InterNations Featured Blog
Matt: Gaijin Chameleon
Please tell us a little bit about yourself. Who you are, where you come from, when you moved to Japan, etc.
I was actually born in Korea, but when I was one year old I moved to America and became a US citizen. I’ve lived all over America in 5 different states and a dozen different cities before moving to Japan in 2008. I’ve lived in Fukuoka prefecture on the southern island of Kyushu since 2009.
When and why did you decide to start blogging about your experiences?
I have a YouTube channel that is now becoming more popular, but early on I was annoyed with the limitations of videos. To give the same amount of information I can convey in a blog post would take maybe 10-15 minutes of video. A video that long would take 20-30 minutes to shoot and then maybe an hour or two to edit. And then, it still wouldn’t be as comprehensive as you can make a blog post. Plus, once a video is uploaded you really can’t go back and edit or add new information. So I started a new blog to supplement my YouTube channel in early 2011. My two rules are I only write about something that interests me and anything I write must be funny as well as informative.
Do you have any favorite blog entries of yours?
Tell us about the ways your new life in Japan differs from that back home. Did you have trouble getting used to the new circumstances? Did you experience culture shock?
I had moved around a lot before I arrived in Japan so I was used to uprooting and replanting. Aside from the language there wasn’t anything major that surprised me. The longer I live here the more I discover and learn. Maybe the biggest differences are how Japanese people typically just quietly accept things, where I’m always asking, “Why?” or “Why not?” and the relationships between men and women seem a bit archaic at times. Oh, and Japanese variety shows are absolutely insane!
Do you think you were fully prepared for what awaited you in Japan? If you could, would you change some decisions/preparations you made?
Mentally you have to be like water. If you can just go with the flow, then life has to work really hard to shake you. I’ve always been like that, so mentally I don’t think I could have been more ready. There are some things that I could have maybe brought with me that are difficult to find in Japan, like a can opener or something, but that’s trivial really. The biggest thing is language. I studied French for 8 years and then up and moved to Japan. French is about as useful in Japan as gold bars are to a drowning man. You can never have enough Japanese before coming to Japan.
Every expat knows that expat life comes with some hilarious anecdotes and funny experiences. Care to share one with us?
I did an interview for a local cable news channel that was interviewing foreigners living in Fukuoka. When I arrived for the interview they were surprised because my American name and my Korean face don’t match. They asked me where I was from and I said America. They looked confused at this answer so I told them that I was born in Korea. They immediately scribbled “Korean” next to my name.
Which three tips would you like to give future expats before they embark on their new life in Japan?

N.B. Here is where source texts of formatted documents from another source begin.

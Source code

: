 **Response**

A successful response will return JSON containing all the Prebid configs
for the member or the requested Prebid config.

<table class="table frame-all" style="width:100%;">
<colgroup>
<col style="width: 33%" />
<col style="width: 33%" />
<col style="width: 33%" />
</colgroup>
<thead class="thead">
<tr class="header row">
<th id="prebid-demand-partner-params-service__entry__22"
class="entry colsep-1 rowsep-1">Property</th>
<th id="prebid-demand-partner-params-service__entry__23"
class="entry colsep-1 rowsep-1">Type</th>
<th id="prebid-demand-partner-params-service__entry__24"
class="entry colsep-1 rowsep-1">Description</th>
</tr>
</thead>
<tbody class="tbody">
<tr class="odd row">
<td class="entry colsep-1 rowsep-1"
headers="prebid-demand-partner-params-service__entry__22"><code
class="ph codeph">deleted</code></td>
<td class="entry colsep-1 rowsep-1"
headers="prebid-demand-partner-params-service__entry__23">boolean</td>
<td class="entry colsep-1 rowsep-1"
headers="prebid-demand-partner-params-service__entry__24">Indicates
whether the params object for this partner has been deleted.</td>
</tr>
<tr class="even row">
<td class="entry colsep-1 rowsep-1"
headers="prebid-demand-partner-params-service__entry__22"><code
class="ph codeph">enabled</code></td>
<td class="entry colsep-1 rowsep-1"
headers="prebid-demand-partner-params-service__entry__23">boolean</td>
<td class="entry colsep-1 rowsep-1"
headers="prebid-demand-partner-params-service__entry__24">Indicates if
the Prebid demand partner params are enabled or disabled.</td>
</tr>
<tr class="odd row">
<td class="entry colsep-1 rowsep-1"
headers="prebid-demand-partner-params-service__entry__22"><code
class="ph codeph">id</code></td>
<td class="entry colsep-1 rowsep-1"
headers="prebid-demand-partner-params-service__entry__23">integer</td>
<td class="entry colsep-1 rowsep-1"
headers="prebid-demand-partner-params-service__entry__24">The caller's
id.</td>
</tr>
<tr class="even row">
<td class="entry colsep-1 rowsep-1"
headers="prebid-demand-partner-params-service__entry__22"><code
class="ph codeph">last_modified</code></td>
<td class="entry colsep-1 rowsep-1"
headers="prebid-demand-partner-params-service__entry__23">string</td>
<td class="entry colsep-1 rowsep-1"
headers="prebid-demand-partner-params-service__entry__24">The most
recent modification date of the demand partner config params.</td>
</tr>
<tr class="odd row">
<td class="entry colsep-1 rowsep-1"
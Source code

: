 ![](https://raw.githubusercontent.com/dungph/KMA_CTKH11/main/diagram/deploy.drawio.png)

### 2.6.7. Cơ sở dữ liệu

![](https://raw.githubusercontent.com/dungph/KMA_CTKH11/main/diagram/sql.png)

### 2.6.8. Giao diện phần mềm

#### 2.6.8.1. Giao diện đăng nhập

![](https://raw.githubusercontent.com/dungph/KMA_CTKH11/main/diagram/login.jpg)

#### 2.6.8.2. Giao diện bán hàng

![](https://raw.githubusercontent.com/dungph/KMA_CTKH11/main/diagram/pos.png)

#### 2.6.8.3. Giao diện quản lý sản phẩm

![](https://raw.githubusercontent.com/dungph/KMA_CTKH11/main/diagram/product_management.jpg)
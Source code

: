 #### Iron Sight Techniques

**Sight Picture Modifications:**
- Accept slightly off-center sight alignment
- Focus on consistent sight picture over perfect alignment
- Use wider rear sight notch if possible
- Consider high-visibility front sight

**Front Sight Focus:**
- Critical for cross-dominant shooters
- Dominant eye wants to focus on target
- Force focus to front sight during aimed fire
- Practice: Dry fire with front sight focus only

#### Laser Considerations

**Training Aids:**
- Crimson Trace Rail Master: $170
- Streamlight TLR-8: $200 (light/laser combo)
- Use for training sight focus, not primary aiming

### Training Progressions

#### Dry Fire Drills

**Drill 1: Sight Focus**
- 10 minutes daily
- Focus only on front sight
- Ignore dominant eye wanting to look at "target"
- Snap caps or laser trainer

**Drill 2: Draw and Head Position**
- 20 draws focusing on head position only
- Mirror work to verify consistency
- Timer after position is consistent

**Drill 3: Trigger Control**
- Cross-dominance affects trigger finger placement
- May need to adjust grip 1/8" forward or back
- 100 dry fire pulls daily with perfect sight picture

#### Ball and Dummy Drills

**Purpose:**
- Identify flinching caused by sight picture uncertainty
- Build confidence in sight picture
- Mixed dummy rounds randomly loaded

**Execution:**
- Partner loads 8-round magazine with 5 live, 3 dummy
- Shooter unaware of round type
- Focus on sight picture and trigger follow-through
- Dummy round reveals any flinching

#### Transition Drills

- Be realistic. I see a lot of people imagining Japan as this sort of fairytale place with schoolgirls in short skirts, sushi joints on every block, and wacky insanely entertaining antics. While there is some of all of that, Japan is much more normal and all of the stuff you imagine about Japan typically only makes up a small fraction of reality here. Don’t come just because you LOVE anime or manga. Anime and manga of course often portray exaggerated reality or really just pure fiction. Everyday life doesn’t match up and if you want to be the anime character with the bleached hair and bad attitude that everyone secretly relies on you’ll be in for a rude awakening.
- Learn Japanese in this order: 1st Katakana (It’s used for all non-Japanese based words and a lot of onomatopoeic sounds, so first learn how to say English words in Japanese.) 2nd Hiragana (Hiragana is the basic alphabet, but you should learn it quickly because most words use Chinese characters and Hiragana’s most useful as a base to learn Kanji.) Kanji (You need to know around 2000 kanji to read a newspaper. That sounds like a lot. It is a lot… no one said learning Japanese was easy…)
- Make mistakes, get lost, talk to strangers, try the weird things on the menu, and remember where they keep the western style toilets.
How is the expat community in Japan? Did you have a hard time finding like-minded people or fellow expats?
The gaijin in Japan can be a mixed lot of course. Many fall into the tourist category even if they have been here for a few years. Some people have trouble adapting long term and are toxic to be around, but that has less to do about Japan than their personal character. Others know so much more about Japan than you and they like rubbing that fact in your face. But the ones who have been in Japan for several years are typically very warm and great people to be around. It’s always nice having a good conversation over a few cold beers. Larger cities will hold higher populations of course, but you’ll be surprised where you’ll randomly run into an expat!
How would you summarize your expat life in Japan in a single, catchy sentence?
Japan is my home, but I’m not interested in being Japanese, I’m interested in being me.